I am afraid I have digressed. It is much harder to write a thing than to tell it. I used to write stories for our Journal at school and the girls were mad over them. But they were love stories, and this one deals with English politics and criminals—yes, you might call it a crime story. Of course there is love, too, but it comes in rather unexpectedly.
I left Daphne hopping three steps each way in triumph. Well, after that she did not take me around with her, although her friends came in and talked about The Cause to me quite often. And gradually I began to see that there was something to it, and why, if I paid taxes, shouldn't I vote? And hadn't I as much intelligence as the cab drivers and street sweepers? And why couldn't I will my money to my children if I ever had any?—children, not money. Of course, as Father pointed out afterward, I should have been using my abilities in America; but most of the American women I knew were so cravenly and abjectly contented. But even after my conversion Daphne would not take me in the balloon. She said I represented too much money to risk dumping in the Thames or hanging on a chimney.

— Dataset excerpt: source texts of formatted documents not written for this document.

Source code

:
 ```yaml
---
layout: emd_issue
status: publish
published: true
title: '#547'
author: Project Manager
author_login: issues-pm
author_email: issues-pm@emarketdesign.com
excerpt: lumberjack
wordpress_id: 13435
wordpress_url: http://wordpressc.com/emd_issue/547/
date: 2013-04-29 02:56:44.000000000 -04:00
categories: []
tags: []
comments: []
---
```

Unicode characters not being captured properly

The meeting at Daphne's was mainly to talk over the failure of the balloon ascension and to plan something new. But the actual conspiracy that followed was really an accident. It came about in the most casual way.
Violet Harcourt-Standish got up and went to the mirror to put on her veil, and some of the people began to gather their wraps.
"I'm tired," Daphne said suddenly. "We don't seem to get anywhere. We always come out the door we go in."
"Sometimes forcibly," Poppy said to me aside.
"And I haven't been strong, you know, since last summer," Daphne went on. Everybody nodded sympathetically. Daffie had raised a disturbance when Royalty was laying a cornerstone and had been jailed for it. (They put her to making bags and she sewed "Votes for Women" in white thread on every bag she made.) "I am going to take Madge down to Ivry for a week." I am Madge.
Violet turned from the mirror and raised her eyebrows. "Ivry!" she said. "How familiar it sounds! Do you remember, Daphne, when pressure at the Hall became too strong for me, how I used to ride over to Ivry and have hysterics in the Tudor Room? And how once I wept on your Louis-Seize divan and had to have the purple stains bleached off my face? You lived a sort of vicarious matrimonial existence in those days, didn't you?"